Die Frage wird man nur im Kreml beantworten können, der nicht einschreitet, wenn im Namen Rußlands ein neoimperialistischer Krieg geführt wird. Selbst wenn Moskau, wie noch immer behauptet, keine eigenen, regulären Truppen einsetzen sollte, die Verantwortung bleibt dort. Und nach dem gestrigen Blutbad in Mariupol wird es noch einsamer um Rußland, dem, wenn es so weitergeht wirklich bald nur noch  so honorige Staaten wie Nikaragua, Iran, Nordkorea, Simbabwe oder die Genossin aus kommunistischer Anhänglichkeit, Kuba, als Freunde und Verbündete außerhalb der unmittelbaren Einflußsphäre bleiben. Die europäische Friedensordnung außer Rand und Band, das olympische Kalkül „heute Sotschi – und morgen die Welt“, das in deutschen Ohren ohnehin wie der Tinnitus einer dunklen Vergangenheit klingt, verliert da seinen sicher friedlich gemeinten Impetus endgültig. Und das Angebot von Angela Merkel zu einer Kooperation zwischen der EU und der Eurasischen Wirtschaftsunion?
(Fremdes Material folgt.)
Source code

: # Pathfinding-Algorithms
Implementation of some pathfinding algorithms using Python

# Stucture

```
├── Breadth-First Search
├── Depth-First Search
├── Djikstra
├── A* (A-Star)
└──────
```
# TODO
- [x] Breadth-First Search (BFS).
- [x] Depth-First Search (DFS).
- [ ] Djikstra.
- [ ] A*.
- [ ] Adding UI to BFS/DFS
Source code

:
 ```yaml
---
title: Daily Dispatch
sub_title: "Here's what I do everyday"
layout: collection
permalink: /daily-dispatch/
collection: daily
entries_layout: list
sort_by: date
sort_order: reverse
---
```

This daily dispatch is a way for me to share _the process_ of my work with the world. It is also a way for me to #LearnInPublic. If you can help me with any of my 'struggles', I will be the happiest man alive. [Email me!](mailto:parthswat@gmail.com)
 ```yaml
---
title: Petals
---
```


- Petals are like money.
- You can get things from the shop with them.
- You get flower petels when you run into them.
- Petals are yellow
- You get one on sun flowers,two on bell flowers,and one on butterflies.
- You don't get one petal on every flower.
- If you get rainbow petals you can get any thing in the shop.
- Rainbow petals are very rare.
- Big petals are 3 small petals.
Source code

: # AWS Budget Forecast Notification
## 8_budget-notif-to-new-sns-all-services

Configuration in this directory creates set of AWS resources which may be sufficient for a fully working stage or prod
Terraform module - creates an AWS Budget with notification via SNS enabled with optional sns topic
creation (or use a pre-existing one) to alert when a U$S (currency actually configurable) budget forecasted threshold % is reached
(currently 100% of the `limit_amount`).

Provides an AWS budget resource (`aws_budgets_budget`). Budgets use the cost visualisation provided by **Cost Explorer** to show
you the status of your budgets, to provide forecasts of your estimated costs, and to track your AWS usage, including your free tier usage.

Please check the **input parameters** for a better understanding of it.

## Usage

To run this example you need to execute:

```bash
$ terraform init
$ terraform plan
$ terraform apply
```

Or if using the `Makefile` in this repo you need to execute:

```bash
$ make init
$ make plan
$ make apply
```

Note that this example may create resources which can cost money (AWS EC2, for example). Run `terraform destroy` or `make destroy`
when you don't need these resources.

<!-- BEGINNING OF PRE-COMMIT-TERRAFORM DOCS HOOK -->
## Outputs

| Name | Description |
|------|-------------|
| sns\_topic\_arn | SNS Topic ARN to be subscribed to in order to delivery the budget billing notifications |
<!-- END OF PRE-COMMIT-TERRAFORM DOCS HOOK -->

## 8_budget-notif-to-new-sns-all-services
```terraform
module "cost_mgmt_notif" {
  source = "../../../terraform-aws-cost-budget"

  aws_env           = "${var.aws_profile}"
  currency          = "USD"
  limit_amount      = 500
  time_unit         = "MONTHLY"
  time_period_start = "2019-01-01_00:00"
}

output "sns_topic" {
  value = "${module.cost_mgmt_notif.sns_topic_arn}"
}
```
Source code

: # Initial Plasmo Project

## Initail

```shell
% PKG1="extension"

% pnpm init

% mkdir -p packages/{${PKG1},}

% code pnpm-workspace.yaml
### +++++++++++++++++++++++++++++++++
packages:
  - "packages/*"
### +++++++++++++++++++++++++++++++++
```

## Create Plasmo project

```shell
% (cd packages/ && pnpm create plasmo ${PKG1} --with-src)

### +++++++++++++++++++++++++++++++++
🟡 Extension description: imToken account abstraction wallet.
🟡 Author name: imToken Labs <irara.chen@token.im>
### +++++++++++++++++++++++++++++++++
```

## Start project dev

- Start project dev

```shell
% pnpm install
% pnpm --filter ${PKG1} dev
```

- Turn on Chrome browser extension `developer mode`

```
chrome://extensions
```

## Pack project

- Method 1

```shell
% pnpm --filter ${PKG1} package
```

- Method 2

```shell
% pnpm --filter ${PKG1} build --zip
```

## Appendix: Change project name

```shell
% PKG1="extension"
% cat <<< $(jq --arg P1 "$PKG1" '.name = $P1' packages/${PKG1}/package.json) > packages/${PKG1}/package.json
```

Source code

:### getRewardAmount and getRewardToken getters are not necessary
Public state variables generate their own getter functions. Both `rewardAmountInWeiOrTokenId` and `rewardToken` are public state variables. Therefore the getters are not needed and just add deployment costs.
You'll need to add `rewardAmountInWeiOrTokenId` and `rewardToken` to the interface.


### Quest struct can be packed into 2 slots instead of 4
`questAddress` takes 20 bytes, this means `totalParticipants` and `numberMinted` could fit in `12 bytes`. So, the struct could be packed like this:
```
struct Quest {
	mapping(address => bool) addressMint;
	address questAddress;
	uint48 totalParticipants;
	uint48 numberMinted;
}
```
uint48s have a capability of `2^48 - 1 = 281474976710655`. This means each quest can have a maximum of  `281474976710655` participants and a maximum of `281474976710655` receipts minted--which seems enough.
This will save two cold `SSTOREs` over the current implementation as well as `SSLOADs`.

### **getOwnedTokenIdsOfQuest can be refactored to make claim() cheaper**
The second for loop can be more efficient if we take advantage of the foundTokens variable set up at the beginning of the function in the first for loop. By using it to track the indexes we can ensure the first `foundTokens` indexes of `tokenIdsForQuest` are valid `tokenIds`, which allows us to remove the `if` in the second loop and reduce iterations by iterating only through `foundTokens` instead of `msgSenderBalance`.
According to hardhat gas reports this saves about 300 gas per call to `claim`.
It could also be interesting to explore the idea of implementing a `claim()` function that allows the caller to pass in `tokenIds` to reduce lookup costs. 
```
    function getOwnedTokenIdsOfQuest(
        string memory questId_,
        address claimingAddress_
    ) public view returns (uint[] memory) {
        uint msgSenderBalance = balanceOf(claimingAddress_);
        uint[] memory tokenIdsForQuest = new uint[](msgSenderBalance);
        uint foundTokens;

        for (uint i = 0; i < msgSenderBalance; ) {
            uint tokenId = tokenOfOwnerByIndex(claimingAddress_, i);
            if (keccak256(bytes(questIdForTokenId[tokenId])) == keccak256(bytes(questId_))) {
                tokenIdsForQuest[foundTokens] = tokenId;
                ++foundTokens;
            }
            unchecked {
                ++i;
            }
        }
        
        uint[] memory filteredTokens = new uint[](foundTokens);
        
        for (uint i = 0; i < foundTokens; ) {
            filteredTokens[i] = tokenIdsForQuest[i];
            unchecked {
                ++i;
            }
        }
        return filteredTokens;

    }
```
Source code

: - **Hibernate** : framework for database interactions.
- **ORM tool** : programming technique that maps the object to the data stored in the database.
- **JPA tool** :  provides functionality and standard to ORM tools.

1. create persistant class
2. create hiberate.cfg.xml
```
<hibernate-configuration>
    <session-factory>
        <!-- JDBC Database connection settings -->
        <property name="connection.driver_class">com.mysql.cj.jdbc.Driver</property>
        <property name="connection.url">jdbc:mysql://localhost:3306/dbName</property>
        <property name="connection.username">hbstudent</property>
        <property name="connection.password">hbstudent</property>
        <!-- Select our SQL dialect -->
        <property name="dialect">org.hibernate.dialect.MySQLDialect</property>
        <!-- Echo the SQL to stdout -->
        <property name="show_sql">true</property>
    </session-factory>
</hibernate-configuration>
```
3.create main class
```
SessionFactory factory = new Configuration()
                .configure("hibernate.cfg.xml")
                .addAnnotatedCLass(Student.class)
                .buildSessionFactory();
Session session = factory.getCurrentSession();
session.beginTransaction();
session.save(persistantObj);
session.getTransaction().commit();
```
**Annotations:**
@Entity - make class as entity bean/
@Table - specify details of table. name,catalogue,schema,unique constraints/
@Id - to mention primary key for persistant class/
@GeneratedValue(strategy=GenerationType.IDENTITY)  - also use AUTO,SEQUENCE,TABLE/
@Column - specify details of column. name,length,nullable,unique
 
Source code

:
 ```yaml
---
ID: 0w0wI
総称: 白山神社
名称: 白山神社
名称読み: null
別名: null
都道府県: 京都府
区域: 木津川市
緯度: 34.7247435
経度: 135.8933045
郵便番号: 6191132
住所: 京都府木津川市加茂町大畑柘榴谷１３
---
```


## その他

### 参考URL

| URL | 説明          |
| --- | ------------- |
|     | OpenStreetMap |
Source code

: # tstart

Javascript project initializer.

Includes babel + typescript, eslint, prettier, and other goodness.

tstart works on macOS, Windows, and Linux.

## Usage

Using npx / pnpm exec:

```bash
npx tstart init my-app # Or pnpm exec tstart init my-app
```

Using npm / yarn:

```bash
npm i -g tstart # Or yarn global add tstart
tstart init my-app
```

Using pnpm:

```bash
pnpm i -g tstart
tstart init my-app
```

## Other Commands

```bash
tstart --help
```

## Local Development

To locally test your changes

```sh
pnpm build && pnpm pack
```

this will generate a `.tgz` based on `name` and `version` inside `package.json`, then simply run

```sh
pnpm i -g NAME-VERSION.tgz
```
Die Antwort heißt Mariupol, von wo aus für Neurußland der Landkorridor durch die Ukraine bis zur Krim entstehen soll. Mit nackter Gewalt. So war und ist das eben mit Appeasement gegenüber Aggressoren.

Ich bin Mariupol

Ich bin Mariupol

Immer wieder springt Ingeborg Lötterle während des Gesprächs auf, weil ihr ein Gedanke kommt. Überhaupt lebt sie auf einem riesigen Archipel der Ideen und schart noch immer Menschen um sich, die ihr helfen, von Eiland zu Eiland Brücken zu bauen, Fähren in Fahrt zu bringen. Wie gerne würde sie jetzt helfen, die Wunden in ihrer Ukraine zu heilen und die einstigen Brüdervölker wieder zu versöhnen. Aber das wird Generationen dauern nach dem Blutvergießen, wenn man das Gedicht von Anastasia Dmitruk liest und hört: http://is.gd/2bPgCh (auf Russisch, aber so eindrucksvoll, daß man die Dramatik auch ohne die Sprache versteht!)

Anastasia Dmitruk

Anastasia Dmitruk

Wir sind erwachsen und mutig geworden
im Fadenkreuz von Scharfschützen.
Euch schickt man stets neue Befehle,
und bei uns flammen Aufstände auf.
Ihr habt einen Zaren, wir haben Demokratie.
Wir werden niemals Brüder sein.

Ikone gegen Gewalt auf dem Majdan

Ikone gegen Gewalt auf dem Majdan

Und in Wladimir sieht Roman Jewstifejew die Lage nur noch sarkastisch, wenn er in seinem Blog schreibt:

Auch wenn wir derzeit nicht viel zu lachen haben, meine ich doch, man könnte aus den Hypothekenzahlern eine große Armee zusammenstellen. Eine mächtige, hochmotivierte. Dem einen würde man die Ratenzahlung stunden, einem anderen aussetzen, und wer sich als Held bewährt, kann den Vertrag ganz auflösen und die Wohnung seiner Familie überlassen (postum). Bisher gibt es offenbar genug Hypothekenkrieger, aber man könnte ja später eine Mobilmachung im ganzen Land ausrufen. Ich bin sicher, viele würden sich freiwillig melden. Wie auch nicht! Ja, die Familie kann ihren Ernährer verlieren, aber dafür bekommt sie die Wohnung. Kein schlechter Tauschhandel in Zeiten der Krise. Und den überzeugt zivilen Hypothekenzahlern, denen, die auf keinen Fall Krieg führen wollen, denen hilft die Armee auch aus dem Schlamassel. Allmonatlich nämlich pumpt man soviel Geld in das Bankensystem, daß es für drei Kriege ausreichen würde. Damit sind wir alle Sponsoren des Gemetzels.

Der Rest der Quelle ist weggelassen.